## Task details
Starting from the first line, transcribe the whole listing exactly.

## Available records
§

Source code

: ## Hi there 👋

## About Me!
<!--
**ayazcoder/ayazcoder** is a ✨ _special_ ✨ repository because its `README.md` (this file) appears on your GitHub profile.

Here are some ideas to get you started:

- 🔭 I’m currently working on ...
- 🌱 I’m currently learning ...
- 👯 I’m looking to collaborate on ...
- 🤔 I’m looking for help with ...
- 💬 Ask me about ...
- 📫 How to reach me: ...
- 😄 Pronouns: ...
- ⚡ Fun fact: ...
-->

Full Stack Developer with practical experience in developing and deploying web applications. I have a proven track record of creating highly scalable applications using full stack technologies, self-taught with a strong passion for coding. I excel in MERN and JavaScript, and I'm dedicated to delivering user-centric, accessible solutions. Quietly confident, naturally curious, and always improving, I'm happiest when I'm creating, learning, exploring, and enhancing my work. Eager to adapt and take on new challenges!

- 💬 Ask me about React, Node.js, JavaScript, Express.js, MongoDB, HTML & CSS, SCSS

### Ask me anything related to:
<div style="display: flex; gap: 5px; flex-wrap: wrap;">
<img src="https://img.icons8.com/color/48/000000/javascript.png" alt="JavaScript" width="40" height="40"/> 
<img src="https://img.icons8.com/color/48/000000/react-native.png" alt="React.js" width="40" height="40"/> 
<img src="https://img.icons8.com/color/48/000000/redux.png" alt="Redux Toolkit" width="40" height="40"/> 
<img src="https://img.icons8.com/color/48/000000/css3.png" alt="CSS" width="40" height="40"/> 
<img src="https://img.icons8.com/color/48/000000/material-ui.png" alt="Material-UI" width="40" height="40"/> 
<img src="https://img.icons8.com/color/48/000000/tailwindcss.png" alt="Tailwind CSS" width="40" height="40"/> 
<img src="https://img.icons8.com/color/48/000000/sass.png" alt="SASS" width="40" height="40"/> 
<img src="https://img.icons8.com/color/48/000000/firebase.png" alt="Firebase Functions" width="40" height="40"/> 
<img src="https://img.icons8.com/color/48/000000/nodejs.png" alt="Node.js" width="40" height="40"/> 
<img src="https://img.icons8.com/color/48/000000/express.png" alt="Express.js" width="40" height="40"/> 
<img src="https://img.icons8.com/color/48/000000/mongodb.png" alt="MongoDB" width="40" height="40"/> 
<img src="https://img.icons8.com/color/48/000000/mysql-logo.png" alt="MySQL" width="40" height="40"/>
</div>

§

## Solution below
Source code

: ## Hi there 👋

## About Me!
<!--
**ayazcoder/ayazcoder** is a ✨ _special_ ✨ repository because its `README.md` (this file) appears on your GitHub profile.

Here are some ideas to get you started:

- 🔭 I’m currently working on ...
- 🌱 I’m currently learning ...
- 👯 I’m looking to collaborate on ...
- 🤔 I’m looking for help with ...
- 💬 Ask me about ...
- 📫 How to reach me: ...
- 😄 Pronouns: ...
- ⚡ Fun fact: ...
-->

Full Stack Developer with practical experience in developing and deploying web applications. I have a proven track record of creating highly scalable applications using full stack technologies, self-taught with a strong passion for coding. I excel in MERN and JavaScript, and I'm dedicated to delivering user-centric, accessible solutions. Quietly confident, naturally curious, and always improving, I'm happiest when I'm creating, learning, exploring, and enhancing my work. Eager to adapt and take on new challenges!

- 💬 Ask me about React, Node.js, JavaScript, Express.js, MongoDB, HTML & CSS, SCSS

### Ask me anything related to:
<div style="display: flex; gap: 5px; flex-wrap: wrap;">
<img src="https://img.icons8.com/color/48/000000/javascript.png" alt="JavaScript" width="40" height="40"/> 
<img src="https://img.icons8.com/color/48/000000/react-native.png" alt="React.js" width="40" height="40"/> 
<img src="https://img.icons8.com/color/48/000000/redux.png" alt="Redux Toolkit" width="40" height="40"/> 
<img src="https://img.icons8.com/color/48/000000/css3.png" alt="CSS" width="40" height="40"/> 
<img src="https://img.icons8.com/color/48/000000/material-ui.png" alt="Material-UI" width="40" height="40"/> 
<img src="https://img.icons8.com/color/48/000000/tailwindcss.png" alt="Tailwind CSS" width="40" height="40"/> 
<img src="https://img.icons8.com/color/48/000000/sass.png" alt="SASS" width="40" height="40"/> 
<img src="https://img.icons8.com/color/48/000000/firebase.png" alt="Firebase Functions" width="40" height="40"/> 
<img src="https://img.icons8.com/color/48/000000/nodejs.png" alt="Node.js" width="40" height="40"/> 
<img src="https://img.icons8.com/color/48/000000/express.png" alt="Express.js" width="40" height="40"/> 
<img src="https://img.icons8.com/color/48/000000/mongodb.png" alt="MongoDB" width="40" height="40"/> 
<img src="https://img.icons8.com/color/48/000000/mysql-logo.png" alt="MySQL" width="40" height="40"/>
</div>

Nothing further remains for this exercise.